Whenever a line of the records below contains the word "enumerate", copy that line.

Source texts of formatted documents:
════════

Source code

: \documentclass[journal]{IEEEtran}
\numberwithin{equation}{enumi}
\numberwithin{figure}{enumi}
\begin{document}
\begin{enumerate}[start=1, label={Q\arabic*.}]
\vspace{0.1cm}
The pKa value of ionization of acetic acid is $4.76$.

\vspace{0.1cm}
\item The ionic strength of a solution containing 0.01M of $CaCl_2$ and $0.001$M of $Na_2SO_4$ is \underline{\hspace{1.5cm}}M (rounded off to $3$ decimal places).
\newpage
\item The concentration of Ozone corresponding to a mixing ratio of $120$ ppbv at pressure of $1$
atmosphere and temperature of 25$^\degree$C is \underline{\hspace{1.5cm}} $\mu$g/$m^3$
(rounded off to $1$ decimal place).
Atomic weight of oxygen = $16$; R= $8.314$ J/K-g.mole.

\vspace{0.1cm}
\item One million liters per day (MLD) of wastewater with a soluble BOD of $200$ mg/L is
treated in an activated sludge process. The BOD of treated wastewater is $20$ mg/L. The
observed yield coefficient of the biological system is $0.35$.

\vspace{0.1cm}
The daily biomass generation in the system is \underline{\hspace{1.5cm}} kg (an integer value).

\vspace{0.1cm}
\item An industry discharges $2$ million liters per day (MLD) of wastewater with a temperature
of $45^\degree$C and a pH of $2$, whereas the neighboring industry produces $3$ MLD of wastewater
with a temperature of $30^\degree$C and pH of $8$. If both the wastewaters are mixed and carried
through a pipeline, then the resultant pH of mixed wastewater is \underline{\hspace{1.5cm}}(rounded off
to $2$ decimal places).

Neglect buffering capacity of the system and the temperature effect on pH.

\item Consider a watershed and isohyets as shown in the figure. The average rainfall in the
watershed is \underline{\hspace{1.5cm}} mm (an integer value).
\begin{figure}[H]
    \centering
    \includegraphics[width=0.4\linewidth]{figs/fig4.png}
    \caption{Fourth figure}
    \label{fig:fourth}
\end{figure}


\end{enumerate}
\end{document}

════════

- SOLUTION TO THIS TASK:
\begin{enumerate}[start=1, label={Q\arabic*.}]
\end{enumerate}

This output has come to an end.